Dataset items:
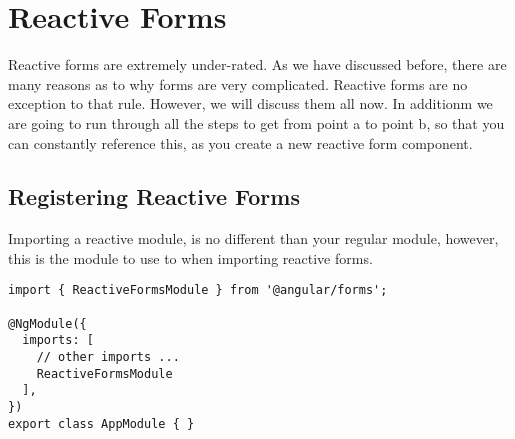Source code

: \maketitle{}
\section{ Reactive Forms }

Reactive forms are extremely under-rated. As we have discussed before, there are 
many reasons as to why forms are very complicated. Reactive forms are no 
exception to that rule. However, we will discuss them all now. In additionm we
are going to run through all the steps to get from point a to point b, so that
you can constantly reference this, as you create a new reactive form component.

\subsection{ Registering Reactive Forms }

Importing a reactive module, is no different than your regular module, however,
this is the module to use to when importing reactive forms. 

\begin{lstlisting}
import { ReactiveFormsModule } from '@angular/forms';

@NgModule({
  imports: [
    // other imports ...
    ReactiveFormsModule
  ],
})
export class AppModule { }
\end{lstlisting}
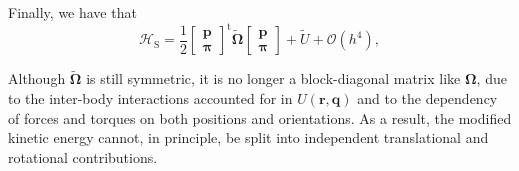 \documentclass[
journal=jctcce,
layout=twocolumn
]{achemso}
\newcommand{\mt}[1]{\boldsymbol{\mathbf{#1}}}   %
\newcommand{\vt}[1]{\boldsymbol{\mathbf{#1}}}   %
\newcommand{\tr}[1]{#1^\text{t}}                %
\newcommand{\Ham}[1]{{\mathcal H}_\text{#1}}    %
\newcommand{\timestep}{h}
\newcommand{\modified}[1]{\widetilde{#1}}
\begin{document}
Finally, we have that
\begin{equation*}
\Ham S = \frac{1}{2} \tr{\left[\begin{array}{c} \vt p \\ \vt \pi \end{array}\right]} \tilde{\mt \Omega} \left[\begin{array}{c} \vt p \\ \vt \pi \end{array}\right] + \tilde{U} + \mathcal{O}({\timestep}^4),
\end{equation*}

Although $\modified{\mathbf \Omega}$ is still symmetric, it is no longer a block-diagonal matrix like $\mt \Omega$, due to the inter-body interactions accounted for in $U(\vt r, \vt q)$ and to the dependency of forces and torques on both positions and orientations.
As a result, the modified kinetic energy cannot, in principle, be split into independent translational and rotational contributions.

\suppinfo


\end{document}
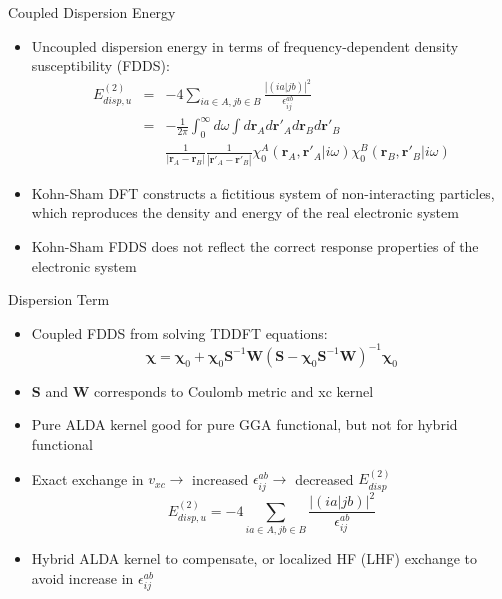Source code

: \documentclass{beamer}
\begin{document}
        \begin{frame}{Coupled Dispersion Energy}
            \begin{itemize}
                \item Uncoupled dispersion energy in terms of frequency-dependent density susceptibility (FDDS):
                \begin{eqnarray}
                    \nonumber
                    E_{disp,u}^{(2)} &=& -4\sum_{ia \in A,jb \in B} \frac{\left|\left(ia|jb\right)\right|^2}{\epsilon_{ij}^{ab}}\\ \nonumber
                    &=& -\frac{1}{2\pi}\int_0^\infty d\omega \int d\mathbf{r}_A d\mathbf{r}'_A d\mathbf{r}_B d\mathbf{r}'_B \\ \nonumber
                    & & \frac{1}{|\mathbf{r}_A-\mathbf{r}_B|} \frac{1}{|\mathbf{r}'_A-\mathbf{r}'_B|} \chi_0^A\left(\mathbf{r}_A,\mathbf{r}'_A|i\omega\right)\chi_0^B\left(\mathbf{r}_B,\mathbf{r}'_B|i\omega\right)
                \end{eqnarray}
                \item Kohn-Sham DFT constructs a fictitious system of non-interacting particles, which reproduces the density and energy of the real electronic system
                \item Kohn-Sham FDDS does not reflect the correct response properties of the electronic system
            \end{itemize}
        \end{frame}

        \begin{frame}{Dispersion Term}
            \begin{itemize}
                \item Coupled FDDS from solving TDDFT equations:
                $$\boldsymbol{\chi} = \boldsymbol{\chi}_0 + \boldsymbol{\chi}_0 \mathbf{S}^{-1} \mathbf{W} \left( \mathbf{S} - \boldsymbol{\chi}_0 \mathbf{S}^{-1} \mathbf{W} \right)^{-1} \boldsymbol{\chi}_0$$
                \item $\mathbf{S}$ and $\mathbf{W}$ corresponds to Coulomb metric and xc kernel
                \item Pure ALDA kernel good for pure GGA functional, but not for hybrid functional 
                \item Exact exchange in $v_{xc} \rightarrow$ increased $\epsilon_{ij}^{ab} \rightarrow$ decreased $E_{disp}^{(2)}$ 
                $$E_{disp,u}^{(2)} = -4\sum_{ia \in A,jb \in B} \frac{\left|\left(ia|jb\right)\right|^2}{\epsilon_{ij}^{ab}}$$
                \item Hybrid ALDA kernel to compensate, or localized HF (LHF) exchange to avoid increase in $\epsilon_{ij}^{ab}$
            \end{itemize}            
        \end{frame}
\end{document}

==

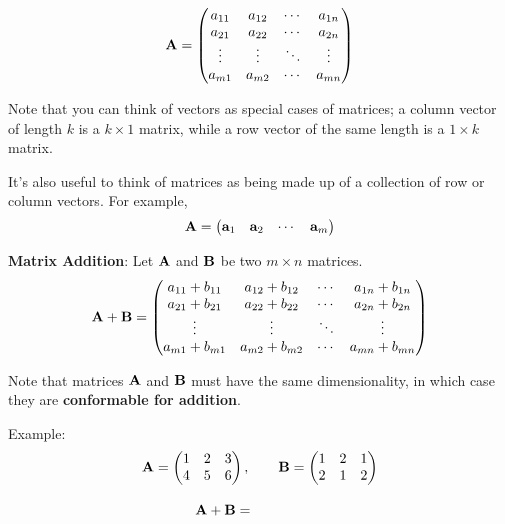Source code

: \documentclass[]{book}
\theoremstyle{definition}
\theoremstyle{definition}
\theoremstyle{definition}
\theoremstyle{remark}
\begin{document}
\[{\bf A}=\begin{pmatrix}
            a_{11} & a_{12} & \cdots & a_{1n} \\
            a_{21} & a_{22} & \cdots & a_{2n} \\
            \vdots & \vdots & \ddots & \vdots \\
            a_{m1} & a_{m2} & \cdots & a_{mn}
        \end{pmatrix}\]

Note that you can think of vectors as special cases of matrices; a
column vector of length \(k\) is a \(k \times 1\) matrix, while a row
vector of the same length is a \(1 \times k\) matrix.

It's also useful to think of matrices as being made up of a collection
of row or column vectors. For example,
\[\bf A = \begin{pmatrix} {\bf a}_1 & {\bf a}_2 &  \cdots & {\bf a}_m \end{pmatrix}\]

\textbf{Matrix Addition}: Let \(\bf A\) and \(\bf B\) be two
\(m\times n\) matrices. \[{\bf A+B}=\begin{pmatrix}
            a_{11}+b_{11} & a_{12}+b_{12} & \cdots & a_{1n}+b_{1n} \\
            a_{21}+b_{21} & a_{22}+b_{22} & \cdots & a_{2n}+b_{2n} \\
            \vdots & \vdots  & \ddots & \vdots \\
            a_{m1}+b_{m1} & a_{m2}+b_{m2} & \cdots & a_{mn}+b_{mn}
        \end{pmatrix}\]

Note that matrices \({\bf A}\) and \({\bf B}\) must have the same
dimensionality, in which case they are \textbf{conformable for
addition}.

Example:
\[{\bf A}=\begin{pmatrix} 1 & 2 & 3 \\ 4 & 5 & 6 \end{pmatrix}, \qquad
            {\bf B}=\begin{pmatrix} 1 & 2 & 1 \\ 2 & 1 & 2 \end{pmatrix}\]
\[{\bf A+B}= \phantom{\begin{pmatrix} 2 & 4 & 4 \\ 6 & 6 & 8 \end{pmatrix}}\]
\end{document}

...

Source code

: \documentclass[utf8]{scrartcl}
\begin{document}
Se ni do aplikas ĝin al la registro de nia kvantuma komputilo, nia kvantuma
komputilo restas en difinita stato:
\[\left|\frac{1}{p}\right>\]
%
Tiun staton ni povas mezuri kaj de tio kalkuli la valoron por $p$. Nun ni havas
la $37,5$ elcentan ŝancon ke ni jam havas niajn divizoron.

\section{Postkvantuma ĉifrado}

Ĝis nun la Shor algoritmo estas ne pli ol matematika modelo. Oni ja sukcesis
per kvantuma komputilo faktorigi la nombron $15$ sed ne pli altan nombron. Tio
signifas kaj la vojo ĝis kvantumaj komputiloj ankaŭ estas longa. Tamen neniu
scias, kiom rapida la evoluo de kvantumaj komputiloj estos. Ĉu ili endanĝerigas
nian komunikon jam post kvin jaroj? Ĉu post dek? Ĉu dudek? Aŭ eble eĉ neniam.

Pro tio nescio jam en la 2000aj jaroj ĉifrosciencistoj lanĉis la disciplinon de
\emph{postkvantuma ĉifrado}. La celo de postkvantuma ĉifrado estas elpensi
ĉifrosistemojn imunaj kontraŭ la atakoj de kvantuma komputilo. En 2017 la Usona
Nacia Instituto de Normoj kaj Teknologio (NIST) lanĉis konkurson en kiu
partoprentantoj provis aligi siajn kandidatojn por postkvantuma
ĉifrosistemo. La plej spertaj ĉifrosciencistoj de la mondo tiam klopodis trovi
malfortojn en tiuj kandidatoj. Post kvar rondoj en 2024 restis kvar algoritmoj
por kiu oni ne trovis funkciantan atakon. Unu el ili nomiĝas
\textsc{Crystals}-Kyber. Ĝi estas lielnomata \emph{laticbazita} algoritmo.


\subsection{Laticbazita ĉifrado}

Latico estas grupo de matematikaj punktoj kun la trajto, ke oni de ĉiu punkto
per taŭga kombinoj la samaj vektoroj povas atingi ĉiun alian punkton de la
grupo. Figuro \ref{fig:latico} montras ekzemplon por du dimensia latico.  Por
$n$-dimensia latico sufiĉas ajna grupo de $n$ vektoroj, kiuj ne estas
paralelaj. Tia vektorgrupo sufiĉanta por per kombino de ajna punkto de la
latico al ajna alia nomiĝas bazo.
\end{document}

Assignment: Write down again, exactly as given, only the lines above that fall from the line with "partoprentantoj provis aligi" to the line with "per taŭga kombinoj", inclusive.

Result:
partoprentantoj provis aligi siajn kandidatojn por postkvantuma
ĉifrosistemo. La plej spertaj ĉifrosciencistoj de la mondo tiam klopodis trovi
malfortojn en tiuj kandidatoj. Post kvar rondoj en 2024 restis kvar algoritmoj
por kiu oni ne trovis funkciantan atakon. Unu el ili nomiĝas
\textsc{Crystals}-Kyber. Ĝi estas lielnomata \emph{laticbazita} algoritmo.


\subsection{Laticbazita ĉifrado}

Latico estas grupo de matematikaj punktoj kun la trajto, ke oni de ĉiu punkto
per taŭga kombinoj la samaj vektoroj povas atingi ĉiun alian punkton de la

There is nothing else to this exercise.